There is a second possibility – that it’s not just the form of digital media that won’t “permit” us to do something. It is in the financial interest of the corporations that own the media to keep us amused and immobile. Postman insists “There is no conspiracy here”, but I’m not so sure (88). In his book What Uncle Sam Really Wants, Noam Chomsky argues that the purpose of the media, beyond selling audiences to advertisers, is:
to divert the unwashed masses and reinforce the basic social values: passivity, submissiveness to authority, the overriding virtue of greed and personal gain, lack of concern for others, fear of real or imagined enemies, etc. The goal is to keep the bewildered herd bewildered. It’s unnecessary for them to trouble themselves with what’s happening in the world. In fact, it’s undesirable – if they see too much of reality they may set themselves to change it” (Chomsky, 69).
You may not want to think of yourself as a member of the “bewildered herd”, but unless you’re a part of the 20% of people who play some role in policy and decision making (the “political class”), then you ARE a member of the bewildered herd. Hell, I am too. Here’s a few things I’m bewildered by:
- Why do we allow people to be hungry, unhoused, and uneducated – when there is enough wealth in the world to solve these problems?
- Why aren’t we doing everything humanly possible to stop climate change?
- Why are schools still using the same subject-based system that they did back in the 1800s, instead of using an interdisciplinary, project-based learning approach?
- Why did we stop prioritizing laborers and start prioritizing shareholders, and can we switch back?
- Why don’t we have term limits on all politicians? And why do we let corporations give money to politicians?
- Why do we allow people to make so much money off of war? And why do people want to make money off of war in the first place?
- Why do we struggle to get along with people who are different from us, and is an “us vs. them” mindset evolutionarily ingrained, or socially constructed?
- Why is it so hard to admit when we’re wrong and just…learn from it?
- Is it part of human nature to seek power at others’ expense? Or is it possible for us to live in solidarity, sharing resources based on need?
- What’s going to happen to humanity, and what individual power do I have to create change?
I find clues to the questions that bewilder me in books. Noam Chomsky (How the World Works) has a lot to say about the United States government, and why many things that are in my best interest aren’t in the interest of the corporations the government serves. Cedric J. Robinson (Black Marxism: The making of the Black Radical Tradition) gives an excellent overview of how Black-led revolutions inspired the European Marxist traditions – and maybe that’s the real reason the U.S. claims to be so afraid of the words “socialism” and “communism”. Ursela le Guin (The Dispossessed) helped me envision a functioning anarchist society.
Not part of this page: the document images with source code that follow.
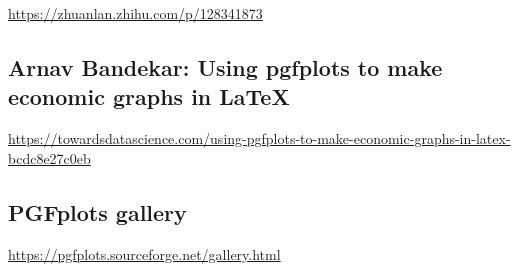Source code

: \documentclass[
]{book}
\theoremstyle{definition}
\theoremstyle{definition}
\theoremstyle{definition}
\theoremstyle{definition}
\theoremstyle{remark}
\begin{document}
\url{https://zhuanlan.zhihu.com/p/128341873}

\subsection{Arnav Bandekar: Using pgfplots to make economic graphs in LaTeX}\label{arnav-bandekar-using-pgfplots-to-make-economic-graphs-in-latex}

\url{https://towardsdatascience.com/using-pgfplots-to-make-economic-graphs-in-latex-bcdc8e27c0eb}

\subsection{PGFplots gallery}\label{pgfplots-gallery}

\url{https://pgfplots.sourceforge.net/gallery.html}
\end{document}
Yevgeny Zamyatin (WE) showed me that so long as humans have free will, there will always be suffering, but that suffering is worth it because there is also love.
I started Novel Exchanges because I believe that conversations about literature are an opportunity to better understand ourselves and the world. Unless we challenge ourselves to express our thoughts and listen to those who disagree with us, we will stay complicit members of the bewildered herd. Together, in discussion, we can begin to imagine a different society – and then advocate for it. Social media alone isn’t enough. Not because there aren’t great ideas present in entertainment, but because we can’t engage with those ideas meaningfully. Parasocial relationships don’t build community, and doomscrolling is an escape from action, not a source of inspiration. We navigate the world more meaningfully when we read and discuss. Conversation forces us to acknowledge our biases, recognize new ideas, and articulate our own opinions. This is a scary task, and it is far easier to escape into the entertainment economy. Still, I encourage you – WAKE UP AND DO SOMETHING. Even if “doing something” is just having a conversation.
Works Cited
Postman, Neil. Amusing Ourselves to Death: Public Discourse in the Age of Show Business. New York, N.Y., Penguin Books, 2005.
Noam Chomsky. How the World Works. S.L., Penguin Usa, 2015.